Quizá sólo quiera ir bien lejos, sin importar a dónde sea ese lugar, y si no es lejos no le interesa ir, sospechó. Pero a dónde, y negó con la cabeza moviéndola horizontalmente de un lado al otro. Abril se encaminó a toda velocidad, porque él corría, hacia una viga que unía las dos veredas de una calle en reparación: debajo había una fosa de casi tres metros de barro y piedras; él aminoró la marcha, por ella, y Abril equilibrista cruzó. Después él también lo hizo. La perseguía solo y triste y la tristeza, si no es compartida, es otra cosa: es rabia y resignación.
Entonces, sin más, cansado, enojado y demacrado, frenó: le dolían mucho los pies y la cabeza, y ella también lo hizo, lógicamente. Pensó, no sin acierto, que si llevaba kilómetros y horas detrás de ella, debajo de aquella lluvia, en medio de esa espantosa noche, entonces quizá era ella la que estaba detrás de él, sólo que al revés, y que eso lo cambiaba todo.

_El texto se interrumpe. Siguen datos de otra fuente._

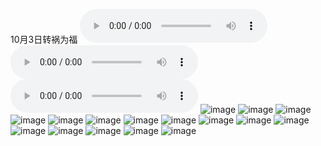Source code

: 10月3日转祸为福
<audio controls src="./转祸为福_1.m4a"></audio>
<audio controls src="./转祸为福_2.m4a"></audio>
<audio controls src="./转祸为福_3.m4a"></audio>
![image](https://user-images.githubusercontent.com/91267933/147319816-501b5e9f-bd0d-4005-ae32-35c3c716462c.png)
![image](https://user-images.githubusercontent.com/91267933/147319848-c2f35bce-a3ec-402f-8983-d0e0abf785c7.png)
![image](https://user-images.githubusercontent.com/91267933/147319883-102ae714-47f4-4a31-b242-6199da101e98.png)
![image](https://user-images.githubusercontent.com/91267933/147319919-3c868fd5-0aff-4ae3-bed6-28f86a4883ac.png)
![image](https://user-images.githubusercontent.com/91267933/147319953-fdcb0666-93e4-42e7-918d-53e71c2f1494.png)
![image](https://user-images.githubusercontent.com/91267933/147319991-4c5e10ed-21f4-4a74-87a3-6b3522a651b2.png)
![image](https://user-images.githubusercontent.com/91267933/147320012-4342b677-d6f9-4b51-93dd-231554b1670e.png)
![image](https://user-images.githubusercontent.com/91267933/147320417-d8f3b87f-ecbf-4383-bc72-32ee55f9fa83.png)
![image](https://user-images.githubusercontent.com/91267933/147320440-cf334450-5690-4c41-a22c-7d00657b0289.png)
![image](https://user-images.githubusercontent.com/91267933/147320465-974f6a54-5247-458e-b075-1c75ee695f8a.png)
![image](https://user-images.githubusercontent.com/91267933/147320480-98deb397-ec78-42c6-b8e8-27fad1e73510.png)
![image](https://user-images.githubusercontent.com/91267933/147320504-5a47927c-0f3f-4aa4-88de-23e34f9a3f68.png)
![image](https://user-images.githubusercontent.com/91267933/147320536-9e5e2021-4b75-4450-ad0d-208811810dc7.png)
![image](https://user-images.githubusercontent.com/91267933/147320558-b3234af5-484e-4a51-96a7-1a2a4bba5033.png)
![image](https://user-images.githubusercontent.com/91267933/147320588-251d4367-2c77-4735-bb65-f221e2da22e0.png)
![image](https://user-images.githubusercontent.com/91267933/147320609-3f9e3da8-7e1f-4c53-b95b-1e9260b34f63.png)
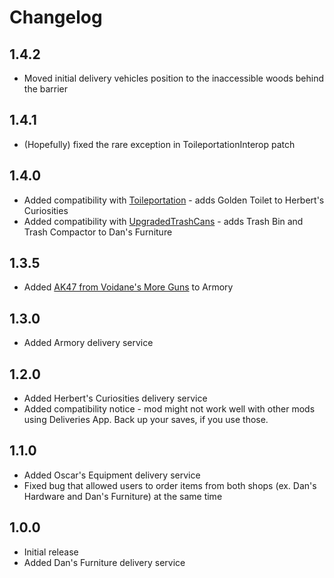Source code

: # Changelog

## 1.4.2
- Moved initial delivery vehicles position to the inaccessible woods behind the barrier
## 1.4.1
- (Hopefully) fixed the rare exception in ToileportationInterop patch
## 1.4.0
- Added compatibility with [Toileportation](https://thunderstore.io/c/schedule-i/p/weedeej/Toileportation/) - adds Golden Toilet to Herbert's Curiosities
- Added compatibility with [UpgradedTrashCans](https://thunderstore.io/c/schedule-i/p/j0ckinjz/UpgradedTrashCans_Mono/) - adds Trash Bin and Trash Compactor to Dan's Furniture
## 1.3.5
- Added [AK47 from Voidane's More Guns](https://thunderstore.io/c/schedule-i/p/Universal/MoreGuns/) to Armory
## 1.3.0
- Added Armory delivery service
## 1.2.0
- Added Herbert's Curiosities delivery service
- Added compatibility notice - mod might not work well with other mods using Deliveries App. Back up your saves, if you use those.
## 1.1.0
- Added Oscar's Equipment delivery service
- Fixed bug that allowed users to order items from both shops (ex. Dan's Hardware and Dan's Furniture) at the same time
## 1.0.0
- Initial release
- Added Dan's Furniture delivery service

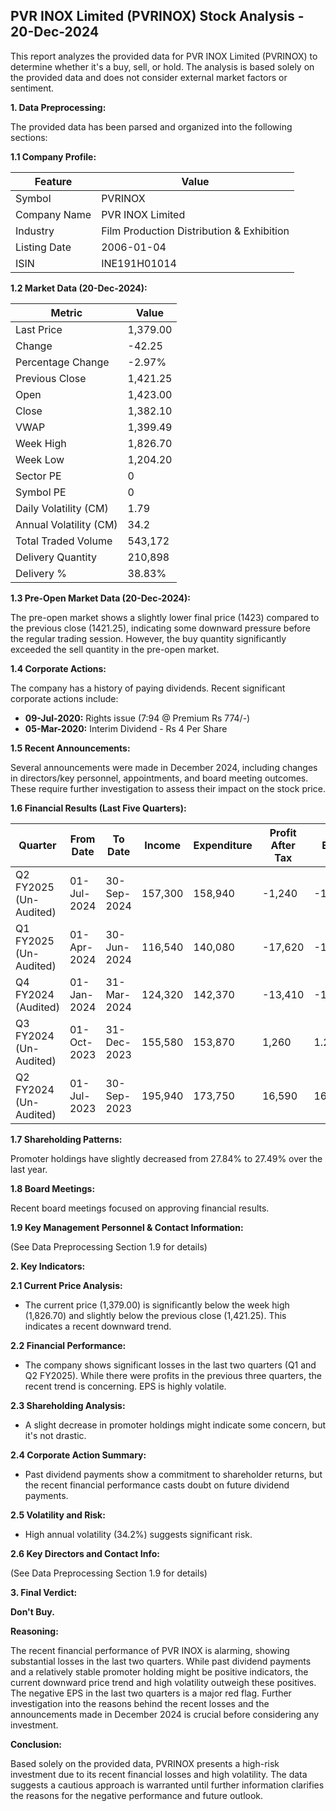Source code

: ## PVR INOX Limited (PVRINOX) Stock Analysis - 20-Dec-2024

This report analyzes the provided data for PVR INOX Limited (PVRINOX) to determine whether it's a buy, sell, or hold.  The analysis is based solely on the provided data and does not consider external market factors or sentiment.

**1. Data Preprocessing:**

The provided data has been parsed and organized into the following sections:

**1.1 Company Profile:**

| Feature             | Value                                   |
|----------------------|----------------------------------------|
| Symbol               | PVRINOX                                 |
| Company Name         | PVR INOX Limited                        |
| Industry             | Film Production Distribution & Exhibition |
| Listing Date         | 2006-01-04                              |
| ISIN                 | INE191H01014                            |


**1.2 Market Data (20-Dec-2024):**

| Metric                | Value     |
|------------------------|------------|
| Last Price             | 1,379.00   |
| Change                 | -42.25     |
| Percentage Change      | -2.97%     |
| Previous Close         | 1,421.25   |
| Open                   | 1,423.00   |
| Close                  | 1,382.10   |
| VWAP                  | 1,399.49   |
| Week High              | 1,826.70   |
| Week Low               | 1,204.20   |
| Sector PE              | 0          |
| Symbol PE              | 0          |
| Daily Volatility (CM)  | 1.79       |
| Annual Volatility (CM) | 34.2       |
| Total Traded Volume    | 543,172    |
| Delivery Quantity     | 210,898    |
| Delivery %            | 38.83%     |


**1.3 Pre-Open Market Data (20-Dec-2024):**

The pre-open market shows a slightly lower final price (1423) compared to the previous close (1421.25), indicating some downward pressure before the regular trading session.  However, the buy quantity significantly exceeded the sell quantity in the pre-open market.

**1.4 Corporate Actions:**

The company has a history of paying dividends.  Recent significant corporate actions include:

* **09-Jul-2020:** Rights issue (7:94 @ Premium Rs 774/-)
* **05-Mar-2020:** Interim Dividend - Rs 4 Per Share


**1.5 Recent Announcements:**

Several announcements were made in December 2024, including changes in directors/key personnel, appointments, and board meeting outcomes.  These require further investigation to assess their impact on the stock price.


**1.6 Financial Results (Last Five Quarters):**

| Quarter           | From Date     | To Date       | Income       | Expenditure  | Profit After Tax | EPS      |
|--------------------|----------------|----------------|--------------|---------------|--------------------|----------|
| Q2 FY2025 (Un-Audited)| 01-Jul-2024   | 30-Sep-2024   | 157,300      | 158,940       | -1,240           | -1.26    |
| Q1 FY2025 (Un-Audited)| 01-Apr-2024   | 30-Jun-2024   | 116,540      | 140,080       | -17,620          | -17.95   |
| Q4 FY2024 (Audited)  | 01-Jan-2024   | 31-Mar-2024   | 124,320      | 142,370       | -13,410          | -13.68   |
| Q3 FY2024 (Un-Audited)| 01-Oct-2023   | 31-Dec-2023   | 155,580      | 153,870       | 1,260            | 1.28     |
| Q2 FY2024 (Un-Audited)| 01-Jul-2023   | 30-Sep-2023   | 195,940      | 173,750       | 16,590           | 16.93    |


**1.7 Shareholding Patterns:**

Promoter holdings have slightly decreased from 27.84% to 27.49% over the last year.


**1.8 Board Meetings:**

Recent board meetings focused on approving financial results.


**1.9 Key Management Personnel & Contact Information:**

(See Data Preprocessing Section 1.9 for details)


**2. Key Indicators:**

**2.1 Current Price Analysis:**

* The current price (1,379.00) is significantly below the week high (1,826.70) and slightly below the previous close (1,421.25).  This indicates a recent downward trend.

**2.2 Financial Performance:**

* The company shows significant losses in the last two quarters (Q1 and Q2 FY2025).  While there were profits in the previous three quarters, the recent trend is concerning.  EPS is highly volatile.

**2.3 Shareholding Analysis:**

* A slight decrease in promoter holdings might indicate some concern, but it's not drastic.

**2.4 Corporate Action Summary:**

* Past dividend payments show a commitment to shareholder returns, but the recent financial performance casts doubt on future dividend payments.

**2.5 Volatility and Risk:**

* High annual volatility (34.2%) suggests significant risk.

**2.6 Key Directors and Contact Info:**

(See Data Preprocessing Section 1.9 for details)


**3. Final Verdict:**

**Don't Buy.**

**Reasoning:**

The recent financial performance of PVR INOX is alarming, showing substantial losses in the last two quarters.  While past dividend payments and a relatively stable promoter holding might be positive indicators, the current downward price trend and high volatility outweigh these positives.  The negative EPS in the last two quarters is a major red flag.  Further investigation into the reasons behind the recent losses and the announcements made in December 2024 is crucial before considering any investment.


**Conclusion:**

Based solely on the provided data, PVRINOX presents a high-risk investment due to its recent financial losses and high volatility.  The data suggests a cautious approach is warranted until further information clarifies the reasons for the negative performance and future outlook.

Como sucede con las personas inseguras, que siempre están persiguiendo algo que por definición nunca van a alcanzar, él pensó que entonces existía también la contrapartida: a veces no somos los que vamos detrás de las cosas, sino delante de ella, aunque pueda parecer lo contrario. Abril parecía estar escapando pero en verdad nunca habían estado tan cerca. Dió la vuelta sobre su propio eje y empezó a caminar hacia donde, suponía, estaba su casa. Abril, manteniendo siempre su prudente distancia, y fiel, lo siguió como quien sabe que a veces, lo posible, se torna irreversible.